> **Problem statement**
Nothing left out, nothing added: return the full set of records.

* * * * * * *

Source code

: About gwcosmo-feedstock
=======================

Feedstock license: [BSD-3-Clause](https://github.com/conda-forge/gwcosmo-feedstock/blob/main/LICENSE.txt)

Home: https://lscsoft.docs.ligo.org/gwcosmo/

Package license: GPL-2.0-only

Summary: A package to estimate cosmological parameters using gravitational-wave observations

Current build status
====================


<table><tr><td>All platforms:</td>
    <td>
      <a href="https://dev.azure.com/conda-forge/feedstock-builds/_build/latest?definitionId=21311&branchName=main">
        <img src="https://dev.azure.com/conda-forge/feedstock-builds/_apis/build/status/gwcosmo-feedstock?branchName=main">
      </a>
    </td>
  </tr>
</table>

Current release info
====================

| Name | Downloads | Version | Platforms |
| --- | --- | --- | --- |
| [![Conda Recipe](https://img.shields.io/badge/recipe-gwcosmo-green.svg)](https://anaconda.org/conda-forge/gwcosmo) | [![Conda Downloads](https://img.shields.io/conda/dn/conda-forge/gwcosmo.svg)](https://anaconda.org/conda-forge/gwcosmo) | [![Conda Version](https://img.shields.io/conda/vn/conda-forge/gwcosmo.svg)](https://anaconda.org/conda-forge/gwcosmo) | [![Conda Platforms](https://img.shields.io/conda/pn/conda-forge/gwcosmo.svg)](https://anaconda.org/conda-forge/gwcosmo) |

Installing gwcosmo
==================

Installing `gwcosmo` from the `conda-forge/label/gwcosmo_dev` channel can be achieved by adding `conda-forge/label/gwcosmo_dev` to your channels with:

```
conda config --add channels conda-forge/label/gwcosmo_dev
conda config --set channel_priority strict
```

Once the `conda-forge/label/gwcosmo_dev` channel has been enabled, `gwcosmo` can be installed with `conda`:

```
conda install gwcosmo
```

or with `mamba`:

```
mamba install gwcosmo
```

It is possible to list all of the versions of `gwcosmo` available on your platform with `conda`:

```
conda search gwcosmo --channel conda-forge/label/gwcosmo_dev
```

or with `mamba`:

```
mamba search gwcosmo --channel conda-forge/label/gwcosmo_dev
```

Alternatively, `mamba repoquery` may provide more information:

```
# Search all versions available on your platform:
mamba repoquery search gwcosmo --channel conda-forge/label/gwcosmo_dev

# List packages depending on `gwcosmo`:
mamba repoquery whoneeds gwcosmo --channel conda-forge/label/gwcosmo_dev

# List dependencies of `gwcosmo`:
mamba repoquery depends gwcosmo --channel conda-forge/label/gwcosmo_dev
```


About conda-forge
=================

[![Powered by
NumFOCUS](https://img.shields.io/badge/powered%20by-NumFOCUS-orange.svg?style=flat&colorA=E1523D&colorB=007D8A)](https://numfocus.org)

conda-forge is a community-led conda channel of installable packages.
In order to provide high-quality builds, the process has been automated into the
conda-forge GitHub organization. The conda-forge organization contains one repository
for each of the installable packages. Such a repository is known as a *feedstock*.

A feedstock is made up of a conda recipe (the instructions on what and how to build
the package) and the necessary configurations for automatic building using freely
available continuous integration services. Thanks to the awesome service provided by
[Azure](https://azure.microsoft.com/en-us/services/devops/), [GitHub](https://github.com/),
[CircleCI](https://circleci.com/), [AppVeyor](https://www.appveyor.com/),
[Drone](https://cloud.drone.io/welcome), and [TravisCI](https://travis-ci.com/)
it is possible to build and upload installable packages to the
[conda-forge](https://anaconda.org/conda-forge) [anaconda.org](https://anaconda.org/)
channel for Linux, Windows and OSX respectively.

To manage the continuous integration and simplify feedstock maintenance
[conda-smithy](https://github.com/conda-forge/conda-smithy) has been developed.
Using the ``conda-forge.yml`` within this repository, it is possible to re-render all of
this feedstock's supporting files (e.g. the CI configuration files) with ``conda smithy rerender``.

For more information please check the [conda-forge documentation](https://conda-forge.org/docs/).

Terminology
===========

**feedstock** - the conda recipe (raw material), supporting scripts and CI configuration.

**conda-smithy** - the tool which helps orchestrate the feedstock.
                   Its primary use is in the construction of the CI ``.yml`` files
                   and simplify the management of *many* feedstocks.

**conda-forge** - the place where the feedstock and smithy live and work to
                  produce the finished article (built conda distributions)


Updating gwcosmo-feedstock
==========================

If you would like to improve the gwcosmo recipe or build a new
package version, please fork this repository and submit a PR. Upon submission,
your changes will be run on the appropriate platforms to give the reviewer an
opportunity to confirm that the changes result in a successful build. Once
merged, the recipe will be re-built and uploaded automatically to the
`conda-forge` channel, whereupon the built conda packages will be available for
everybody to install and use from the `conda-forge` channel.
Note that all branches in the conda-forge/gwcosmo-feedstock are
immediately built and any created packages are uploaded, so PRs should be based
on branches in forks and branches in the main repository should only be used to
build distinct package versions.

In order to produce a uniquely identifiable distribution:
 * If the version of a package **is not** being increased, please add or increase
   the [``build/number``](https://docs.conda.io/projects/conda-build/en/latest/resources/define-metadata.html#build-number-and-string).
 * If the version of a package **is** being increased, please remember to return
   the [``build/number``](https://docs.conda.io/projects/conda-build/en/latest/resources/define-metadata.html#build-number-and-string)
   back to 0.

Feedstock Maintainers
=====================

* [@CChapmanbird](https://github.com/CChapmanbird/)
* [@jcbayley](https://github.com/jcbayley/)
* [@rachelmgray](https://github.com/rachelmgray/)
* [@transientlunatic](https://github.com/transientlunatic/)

* * * * * * *

> **Solution**
Source code

: About gwcosmo-feedstock
=======================

Feedstock license: [BSD-3-Clause](https://github.com/conda-forge/gwcosmo-feedstock/blob/main/LICENSE.txt)

Home: https://lscsoft.docs.ligo.org/gwcosmo/

Package license: GPL-2.0-only

Summary: A package to estimate cosmological parameters using gravitational-wave observations

Current build status
====================


<table><tr><td>All platforms:</td>
    <td>
      <a href="https://dev.azure.com/conda-forge/feedstock-builds/_build/latest?definitionId=21311&branchName=main">
        <img src="https://dev.azure.com/conda-forge/feedstock-builds/_apis/build/status/gwcosmo-feedstock?branchName=main">
      </a>
    </td>
  </tr>
</table>

Current release info
====================

| Name | Downloads | Version | Platforms |
| --- | --- | --- | --- |
| [![Conda Recipe](https://img.shields.io/badge/recipe-gwcosmo-green.svg)](https://anaconda.org/conda-forge/gwcosmo) | [![Conda Downloads](https://img.shields.io/conda/dn/conda-forge/gwcosmo.svg)](https://anaconda.org/conda-forge/gwcosmo) | [![Conda Version](https://img.shields.io/conda/vn/conda-forge/gwcosmo.svg)](https://anaconda.org/conda-forge/gwcosmo) | [![Conda Platforms](https://img.shields.io/conda/pn/conda-forge/gwcosmo.svg)](https://anaconda.org/conda-forge/gwcosmo) |

Installing gwcosmo
==================

Installing `gwcosmo` from the `conda-forge/label/gwcosmo_dev` channel can be achieved by adding `conda-forge/label/gwcosmo_dev` to your channels with:

```
conda config --add channels conda-forge/label/gwcosmo_dev
conda config --set channel_priority strict
```

Once the `conda-forge/label/gwcosmo_dev` channel has been enabled, `gwcosmo` can be installed with `conda`:

```
conda install gwcosmo
```

or with `mamba`:

```
mamba install gwcosmo
```

It is possible to list all of the versions of `gwcosmo` available on your platform with `conda`:

```
conda search gwcosmo --channel conda-forge/label/gwcosmo_dev
```

or with `mamba`:

```
mamba search gwcosmo --channel conda-forge/label/gwcosmo_dev
```

Alternatively, `mamba repoquery` may provide more information:

```
# Search all versions available on your platform:
mamba repoquery search gwcosmo --channel conda-forge/label/gwcosmo_dev

# List packages depending on `gwcosmo`:
mamba repoquery whoneeds gwcosmo --channel conda-forge/label/gwcosmo_dev

# List dependencies of `gwcosmo`:
mamba repoquery depends gwcosmo --channel conda-forge/label/gwcosmo_dev
```


About conda-forge
=================

[![Powered by
NumFOCUS](https://img.shields.io/badge/powered%20by-NumFOCUS-orange.svg?style=flat&colorA=E1523D&colorB=007D8A)](https://numfocus.org)

conda-forge is a community-led conda channel of installable packages.
In order to provide high-quality builds, the process has been automated into the
conda-forge GitHub organization. The conda-forge organization contains one repository
for each of the installable packages. Such a repository is known as a *feedstock*.

A feedstock is made up of a conda recipe (the instructions on what and how to build
the package) and the necessary configurations for automatic building using freely
available continuous integration services. Thanks to the awesome service provided by
[Azure](https://azure.microsoft.com/en-us/services/devops/), [GitHub](https://github.com/),
[CircleCI](https://circleci.com/), [AppVeyor](https://www.appveyor.com/),
[Drone](https://cloud.drone.io/welcome), and [TravisCI](https://travis-ci.com/)
it is possible to build and upload installable packages to the
[conda-forge](https://anaconda.org/conda-forge) [anaconda.org](https://anaconda.org/)
channel for Linux, Windows and OSX respectively.

To manage the continuous integration and simplify feedstock maintenance
[conda-smithy](https://github.com/conda-forge/conda-smithy) has been developed.
Using the ``conda-forge.yml`` within this repository, it is possible to re-render all of
this feedstock's supporting files (e.g. the CI configuration files) with ``conda smithy rerender``.

For more information please check the [conda-forge documentation](https://conda-forge.org/docs/).

Terminology
===========

**feedstock** - the conda recipe (raw material), supporting scripts and CI configuration.

**conda-smithy** - the tool which helps orchestrate the feedstock.
                   Its primary use is in the construction of the CI ``.yml`` files
                   and simplify the management of *many* feedstocks.

**conda-forge** - the place where the feedstock and smithy live and work to
                  produce the finished article (built conda distributions)


Updating gwcosmo-feedstock
==========================

If you would like to improve the gwcosmo recipe or build a new
package version, please fork this repository and submit a PR. Upon submission,
your changes will be run on the appropriate platforms to give the reviewer an
opportunity to confirm that the changes result in a successful build. Once
merged, the recipe will be re-built and uploaded automatically to the
`conda-forge` channel, whereupon the built conda packages will be available for
everybody to install and use from the `conda-forge` channel.
Note that all branches in the conda-forge/gwcosmo-feedstock are
immediately built and any created packages are uploaded, so PRs should be based
on branches in forks and branches in the main repository should only be used to
build distinct package versions.

In order to produce a uniquely identifiable distribution:
 * If the version of a package **is not** being increased, please add or increase
   the [``build/number``](https://docs.conda.io/projects/conda-build/en/latest/resources/define-metadata.html#build-number-and-string).
 * If the version of a package **is** being increased, please remember to return
   the [``build/number``](https://docs.conda.io/projects/conda-build/en/latest/resources/define-metadata.html#build-number-and-string)
   back to 0.

Feedstock Maintainers
=====================

* [@CChapmanbird](https://github.com/CChapmanbird/)
* [@jcbayley](https://github.com/jcbayley/)
* [@rachelmgray](https://github.com/rachelmgray/)
* [@transientlunatic](https://github.com/transientlunatic/)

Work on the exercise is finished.